A Cry From The Place Of A Skull


“I Thirst” – John 19: 28-29

National Geographic magazine not too long ago devoted a special issue on the topic of the vital role of water to our survival. To emphasize both the dependence of all life to it, and the fragility of this critical resource, the report reminds us that 97.5% of water on earth is salty. Only 2.5% of that is fresh. But about two thirds of that is locked in snow and ice. Right now nearly 900 million people in the world have no access to clean water. Water is fundamental to all life on earth. Fresh water is essential for human survival.

In that report is a story of Aylito. She is a 25 year old woman who lives in a very remote and arid district of southwestern Ethiopia. It says that Aylito's feet know the mountain, because even at four in the morning she runs down the rocks on the face of the mountain to the river by starlight alone, and then climb the steep mountain back up to her village with 50 pounds of water on her back. She has made this journey three times a day for nearly all her 25 years. And so has every woman in her village. She dropped out of school when she was 8 years old, in part so she can help her mother fetch water. No one in her village could survive without water.

The science of Physiology tells us that humans can survive without water, in average surroundings and temperature, for 8-14 days. But without shelter, in the desert, with the sun beating down on the unprotected human body accelerating dehydration, death comes in a matter of hours.  And so it goes without saying that Jesus, nailed to a cross, mortally wounded and exposed to the afternoon sun of the Judean desert, was completely dehydrated, his organs having failed irreversibly. His spontaneous cry for water was, on one level, a physiological necessity.

 And so it is a legitimate question to ask our text why, if quenching thirst is such an irresistible physiological craving, Jesus didn't ask for water earlier but rather saved such plea just before he uttered his last words before dying.  In the course of the narrative of Jesus’ last words on Golgotha, various things are said to have taken place in order that such will fulfill scriptures, like the soldiers dividing his garments. But these soldiers had no idea that what they were doing was fulfilling scripture. The gospel of John, however, is explicit in reminding us of Jesus’ personal autonomy in deciding when to utter his cry, “After this, knowing that all things had now been accomplished…” Jesus was aware that such cry was to fulfill scriptures, in Ps. 69:21 (“for my thirst they gave me vinegar to drink”), and perhaps Ps. 22:15 (“my tongue cleaves to my jaws”).

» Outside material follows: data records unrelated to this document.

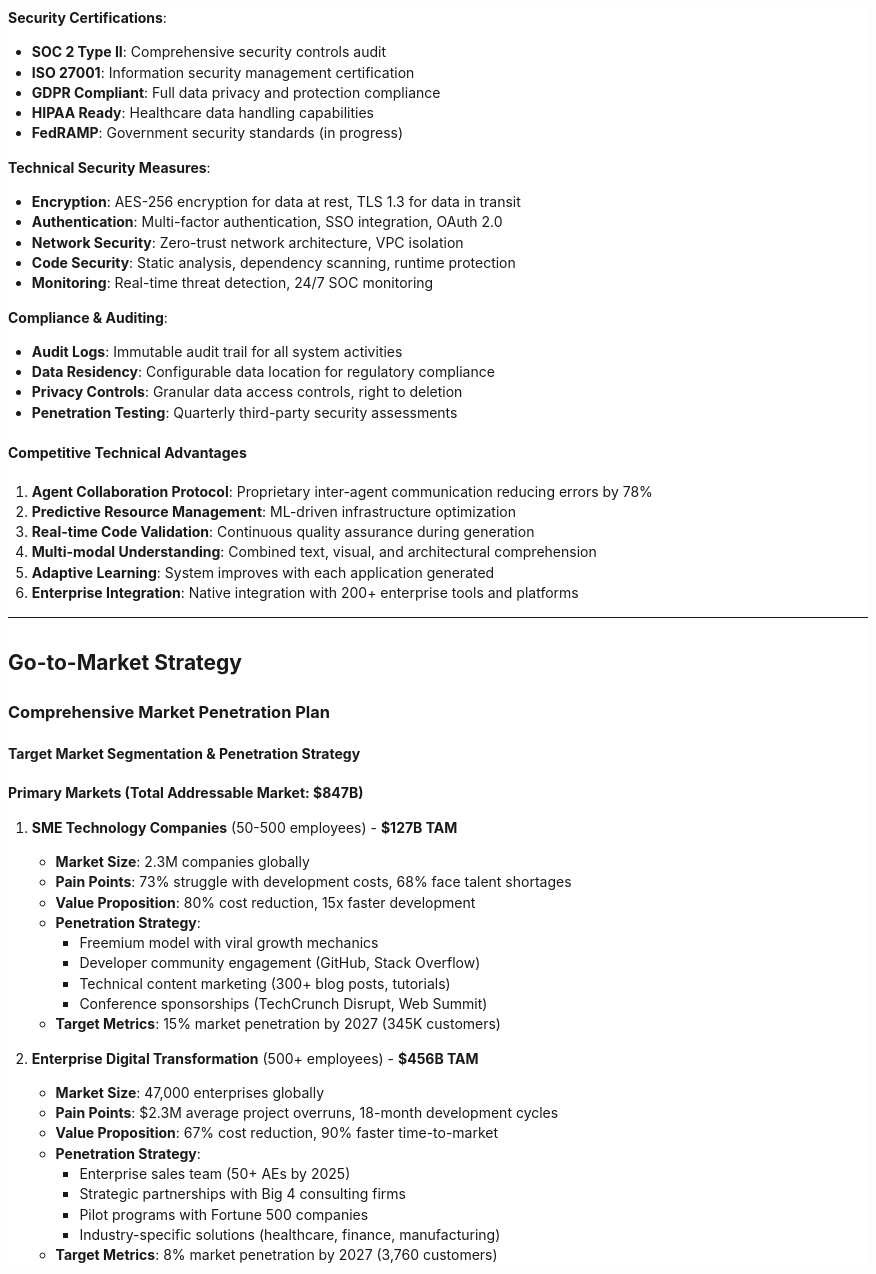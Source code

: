**Security Certifications**:
- **SOC 2 Type II**: Comprehensive security controls audit
- **ISO 27001**: Information security management certification
- **GDPR Compliant**: Full data privacy and protection compliance
- **HIPAA Ready**: Healthcare data handling capabilities
- **FedRAMP**: Government security standards (in progress)

**Technical Security Measures**:
- **Encryption**: AES-256 encryption for data at rest, TLS 1.3 for data in transit
- **Authentication**: Multi-factor authentication, SSO integration, OAuth 2.0
- **Network Security**: Zero-trust network architecture, VPC isolation
- **Code Security**: Static analysis, dependency scanning, runtime protection
- **Monitoring**: Real-time threat detection, 24/7 SOC monitoring

**Compliance & Auditing**:
- **Audit Logs**: Immutable audit trail for all system activities
- **Data Residency**: Configurable data location for regulatory compliance
- **Privacy Controls**: Granular data access controls, right to deletion
- **Penetration Testing**: Quarterly third-party security assessments

#### Competitive Technical Advantages

1. **Agent Collaboration Protocol**: Proprietary inter-agent communication reducing errors by 78%
2. **Predictive Resource Management**: ML-driven infrastructure optimization
3. **Real-time Code Validation**: Continuous quality assurance during generation
4. **Multi-modal Understanding**: Combined text, visual, and architectural comprehension
5. **Adaptive Learning**: System improves with each application generated
6. **Enterprise Integration**: Native integration with 200+ enterprise tools and platforms

---

## Go-to-Market Strategy

### Comprehensive Market Penetration Plan

#### Target Market Segmentation & Penetration Strategy

**Primary Markets (Total Addressable Market: $847B)**

1. **SME Technology Companies** (50-500 employees) - **$127B TAM**
   - **Market Size**: 2.3M companies globally
   - **Pain Points**: 73% struggle with development costs, 68% face talent shortages
   - **Value Proposition**: 80% cost reduction, 15x faster development
   - **Penetration Strategy**: 
     - Freemium model with viral growth mechanics
     - Developer community engagement (GitHub, Stack Overflow)
     - Technical content marketing (300+ blog posts, tutorials)
     - Conference sponsorships (TechCrunch Disrupt, Web Summit)
   - **Target Metrics**: 15% market penetration by 2027 (345K customers)

2. **Enterprise Digital Transformation** (500+ employees) - **$456B TAM**
   - **Market Size**: 47,000 enterprises globally
   - **Pain Points**: $2.3M average project overruns, 18-month development cycles
   - **Value Proposition**: 67% cost reduction, 90% faster time-to-market
   - **Penetration Strategy**:
     - Enterprise sales team (50+ AEs by 2025)
     - Strategic partnerships with Big 4 consulting firms
     - Pilot programs with Fortune 500 companies
     - Industry-specific solutions (healthcare, finance, manufacturing)
   - **Target Metrics**: 8% market penetration by 2027 (3,760 customers)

 Mark 15:23, tells us something profoundly significant, for there Mark reports that Jesus, upon arriving at the place of his execution, was offered wine mingled with myrrh, which he refused. That mixture was given by kind people in Jerusalem to people facing excruciating and brutal execution as a sedative, to dull their senses. Jesus refused “morphine”, so he can die with a clear mind.

The witnesses around the cross remember Jesus talking in short phrases, simple sentences. Crucifixion kills by asphyxiation, and a point comes when it becomes painful even to inhale air necessary for speech. In his cry for water, his dry tongue cleaving to the roof of his mouth, we behold the full humanity of Jesus that he shares with our own.  In his clear intent to link such cry to the prophetic words of ancient scripture, Jesus reminds us that God is sovereign, and chooses to be present with us even in the abyss.

This is why many Christian martyrs who died for their faith, triumphantly faced their executioners! Eleven American Baptist missionaries were executed in the Philippines by the Japanese Imperial Army during World War II. Before their execution they asked for a time to pray. After that they went to their executioners singing a hymn and said, “we are ready!”

The last words of the risen Jesus before ascending to heaven were, “and lo, I am with you until the end of the age!”  This is the same promise that our martyrs claimed. There will be times when following Jesus here on earth may take us to the abyss, and thrust us into the dark night of the soul. Yet, even there, we find assurance in our shared humanity with Jesus, and at the same time in the triumph of the risen Lord. To claim this promise exacts a price on us. Are we ready to pay that price when called upon?